New York Democratic Senator Robert F. Kennedy delivers a speech in Chicago on February 8, 1968. He said that the recent Viet Cong offensive demonstrates that a U.S. military victory is "probably beyond our grasp" in Vietnam and political compromise is the only path to peace, in his strongest attack yet on President Johnson's Vietnam policies. File photo/UPI | License Photo
CHICAGO, Feb. 8, 1968 (UPI) -- In his strongest attack yet on President Johnson's Vietnam policies, Kennedy said "it is time for the truth - time to drop the mask of official illusion" which he said had been shattered by Communist attacks in Saigon and cities and towns all across South Vietnam.
Kennedy spoke at a book and author luncheon.
The New York senator, long an advocate of a halt in bombing to promote peace talks, denounced "government corruption" in Saigon as well as the official U.S. promise that the Vietnam War will settle the future course of Asia.
He said this American assumption is a "prayerful wish based on unsound hope, meant only to justify the enormous sacrifices we have already made."

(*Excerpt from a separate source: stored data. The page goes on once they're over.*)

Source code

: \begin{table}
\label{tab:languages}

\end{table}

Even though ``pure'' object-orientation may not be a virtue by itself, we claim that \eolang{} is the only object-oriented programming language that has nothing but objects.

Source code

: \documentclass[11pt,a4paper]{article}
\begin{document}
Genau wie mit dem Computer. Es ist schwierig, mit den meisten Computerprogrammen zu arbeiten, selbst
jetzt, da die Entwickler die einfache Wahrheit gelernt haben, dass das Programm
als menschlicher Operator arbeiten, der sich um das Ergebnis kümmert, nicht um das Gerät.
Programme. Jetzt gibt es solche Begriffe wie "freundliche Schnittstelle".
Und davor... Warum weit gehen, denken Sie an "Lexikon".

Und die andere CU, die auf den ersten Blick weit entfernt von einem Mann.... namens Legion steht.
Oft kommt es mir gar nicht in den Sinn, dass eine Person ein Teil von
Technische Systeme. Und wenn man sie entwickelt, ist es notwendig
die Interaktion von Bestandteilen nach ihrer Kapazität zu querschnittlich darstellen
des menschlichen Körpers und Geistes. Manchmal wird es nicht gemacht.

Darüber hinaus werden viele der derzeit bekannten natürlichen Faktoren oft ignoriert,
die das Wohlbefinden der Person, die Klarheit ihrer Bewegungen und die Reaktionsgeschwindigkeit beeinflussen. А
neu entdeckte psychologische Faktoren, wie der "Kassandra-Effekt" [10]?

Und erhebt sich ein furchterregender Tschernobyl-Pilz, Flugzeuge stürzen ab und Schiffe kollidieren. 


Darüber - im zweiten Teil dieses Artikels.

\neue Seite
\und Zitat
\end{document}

"A total military victory is not within sight or around the corner. In fact, it is probably beyond our grasp and the effort to win such a victory will only result in the further slaughter of thousands of innocent and helpless people - a slaughter which will forever rest on our national conscience.
"A political compromise is not just the best path to peace, but the only path, and we must show as much willingness to risk some of our prestige for peace as to risk the lives of young men in war.
"Our nation must be told the truth about this war, in all its terrible reality."
Kennedy said there is an "illusion - that we can win a war which the South Vietnamese cannot win for themselves."
He then attacked corruption in the South Vietnamese government.
"Hundreds of millions of dollars are stolen by private individuals and government officials while the American people are being asked to pay higher taxes to finance our assistance effort," he said.
The senator bitterly criticized official U.S. "reports and predictions of progress" issued during th epast 14 months.
Kennedy said "For those young Americans who are fighting today, if for no other reason, the time has come to take a new look at the war in Vietnam; not by cursing the past but by using it to illuminate the future."
"Our intelligence chief tells us that of 60,000 men thrown into the attacks on the cities, 20,000 have been killed. If only two men have been seriously wounded for every one dead - a very conservative estimate - the entire enemy force has been out of action.
"Who then," Kennedy asked, "is doing the fight?"